(Material supplied)
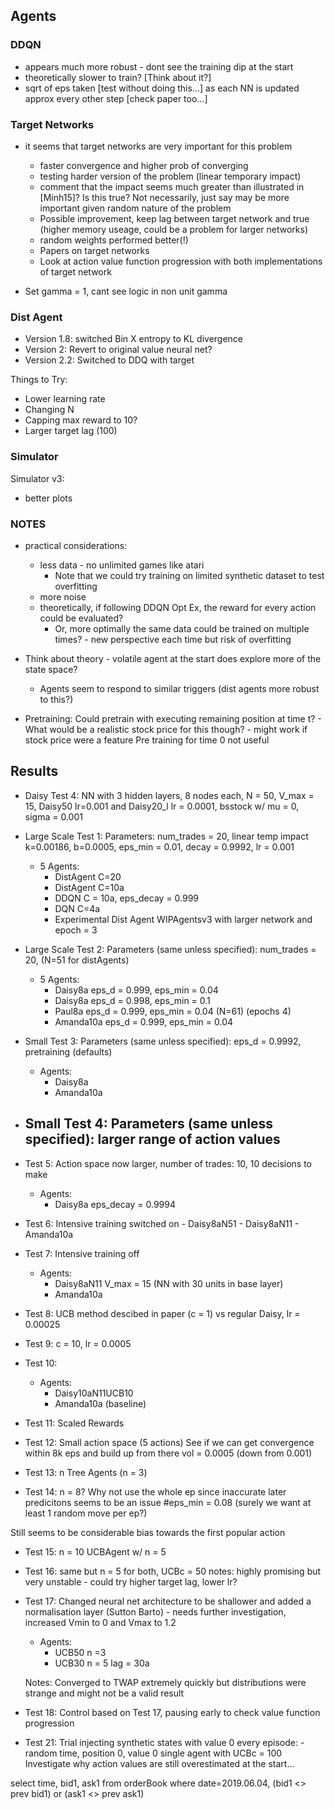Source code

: ## Agents
### DDQN
- appears much more robust - dont see the training dip at the start
- theoretically slower to train? [Think about it?]
- sqrt of eps taken [test without doing this...] as each NN is updated approx every other step [check paper too...]

### Target Networks
- it seems that target networks are very important for this problem
	- faster convergence and higher prob of converging
	- testing harder version of the problem (linear temporary impact)
	- comment that the impact seems much greater than illustrated in [Minh15]? Is this true? Not necessarily, just say may be more important given random nature of the problem
	- Possible improvement, keep lag between target network and true (higher memory useage, could be a problem for larger networks)
	- random weights performed better(!)
	- Papers on target networks
	- Look at action value function progression with both implementations of target network

- Set gamma = 1, cant see logic in non unit gamma

### Dist Agent
- Version 1.8: switched Bin X entropy to KL divergence
- Version 2: Revert to original value neural net?
- Version 2.2: Switched to DDQ with target

Things to Try:
- Lower learning rate
- Changing N
- Capping max reward to 10?
- Larger target lag (100)

### Simulator
Simulator v3:
- better plots

### NOTES

- practical considerations:
	- less data - no unlimited games like atari
		- Note that we could try training on limited synthetic dataset to test overfitting
	- more noise
	- theoretically, if following DDQN Opt Ex, the reward for every action could be evaluated?
		- Or, more optimally the same data could be trained on multiple times? - new perspective each time but risk of overfitting
- Think about theory - volatile agent at the start does explore more of the state space?
	- Agents seem to respond to similar triggers (dist agents more robust to this?)

- Pretraining: Could pretrain with executing remaining position at time t? - What would be a realistic stock price for this though? - might work if stock price were a feature
Pre training for time 0 not useful

## Results
- Daisy Test 4: NN with 3 hidden layers, 8 nodes each, N = 50, V_max = 15, Daisy50 lr=0.001 and Daisy20_l lr = 0.0001, bsstock w/ mu = 0, sigma = 0.001
- Large Scale Test 1:
	Parameters: num_trades = 20, linear temp impact k=0.00186, b=0.0005, eps_min = 0.01, decay = 0.9992, lr = 0.001
	- 5 Agents:
		- DistAgent C=20
		- DistAgent C=10a
		- DDQN C = 10a, eps_decay = 0.999  
		- DQN C=4a
		- Experimental Dist Agent WIPAgentsv3 with larger network and epoch = 3

- Large Scale Test 2:
	Parameters (same unless specified): num_trades = 20, (N=51 for distAgents)
	- 5 Agents:
		- Daisy8a eps_d = 0.999, eps_min = 0.04
		- Daisy8a eps_d = 0.998, eps_min = 0.1
		- Paul8a eps_d = 0.999, eps_min = 0.04 (N=61) (epochs 4)
		- Amanda10a eps_d = 0.999, eps_min = 0.04

- Small Test 3:
	Parameters (same unless specified): eps_d = 0.9992, pretraining (defaults)
	- Agents:
		- Daisy8a
		- Amanda10a

- Small Test 4:
	Parameters (same unless specified): larger range of action values
	- 

- Test 5:
	Action space now larger, number of trades: 10, 10 decisions to make
	- Agents:
		- Daisy8a eps_decay = 0.9994

- Test 6:
	Intensive training switched on
		- Daisy8aN51
		- Daisy8aN11
		- Amanda10a

- Test 7:
	Intensive training off
	- Agents:
		- Daisy8aN11 V_max = 15 (NN with 30 units in base layer)
		- Amanda10a

- Test 8:
	UCB method descibed in paper (c = 1) vs regular Daisy, lr = 0.00025

- Test 9:
	c = 10, lr = 0.0005

- Test 10:
	
	- Agents:
		- Daisy10aN11UCB10
		- Amanda10a (baseline)

- Test 11:
	Scaled Rewards

- Test 12:
	Small action space (5 actions)
	See if we can get convergence within 8k eps and build up from there
	vol = 0.0005 (down from 0.001)

- Test 13:
	n Tree Agents (n = 3)

- Test 14:
	n = 8? Why not use the whole ep since inaccurate later predicitons seems to be an issue
	#eps_min = 0.08 (surely we want at least 1 random move per ep?)

Still seems to be considerable bias towards the first popular action


- Test 15:
	n = 10
	UCBAgent w/ n = 5

- Test 16:
	same but n = 5 for both, UCBc = 50
	notes: highly promising but very unstable - could try higher target lag, lower lr?

- Test 17:
	Changed neural net architecture to be shallower and added a normalisation layer (Sutton Barto) - needs further investigation,
	increased Vmin to 0 and Vmax to 1.2
	- Agents:
		- UCB50 n =3
		- UCB30 n = 5 lag = 30a

	Notes: Converged to TWAP extremely quickly but distributions were strange and might not be a valid result
- Test 18:
	Control based on Test 17, pausing early to check value function progression

- Test 21:
	Trial injecting synthetic states with value 0 every episode:
		- random time, position 0, value 0
	single agent with UCBc = 100
	Investigate why action values are still overestimated at the start...

select time, bid1, ask1 from orderBook where date=2019.06.04, (bid1 <> prev bid1) or (ask1 <> prev ask1)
(End Material supplied)
Aim of the exercise:
Only the lines from the one with "vol = 0.0005 (down from 0.001)" through the final line above should be repeated, each exactly as written.

Your solution:
	vol = 0.0005 (down from 0.001)

- Test 13:
	n Tree Agents (n = 3)

- Test 14:
	n = 8? Why not use the whole ep since inaccurate later predicitons seems to be an issue
	#eps_min = 0.08 (surely we want at least 1 random move per ep?)

Still seems to be considerable bias towards the first popular action


- Test 15:
	n = 10
	UCBAgent w/ n = 5

- Test 16:
	same but n = 5 for both, UCBc = 50
	notes: highly promising but very unstable - could try higher target lag, lower lr?

- Test 17:
	Changed neural net architecture to be shallower and added a normalisation layer (Sutton Barto) - needs further investigation,
	increased Vmin to 0 and Vmax to 1.2
	- Agents:
		- UCB50 n =3
		- UCB30 n = 5 lag = 30a

	Notes: Converged to TWAP extremely quickly but distributions were strange and might not be a valid result
- Test 18:
	Control based on Test 17, pausing early to check value function progression

- Test 21:
	Trial injecting synthetic states with value 0 every episode:
		- random time, position 0, value 0
	single agent with UCBc = 100
	Investigate why action values are still overestimated at the start...

select time, bid1, ask1 from orderBook where date=2019.06.04, (bid1 <> prev bid1) or (ask1 <> prev ask1)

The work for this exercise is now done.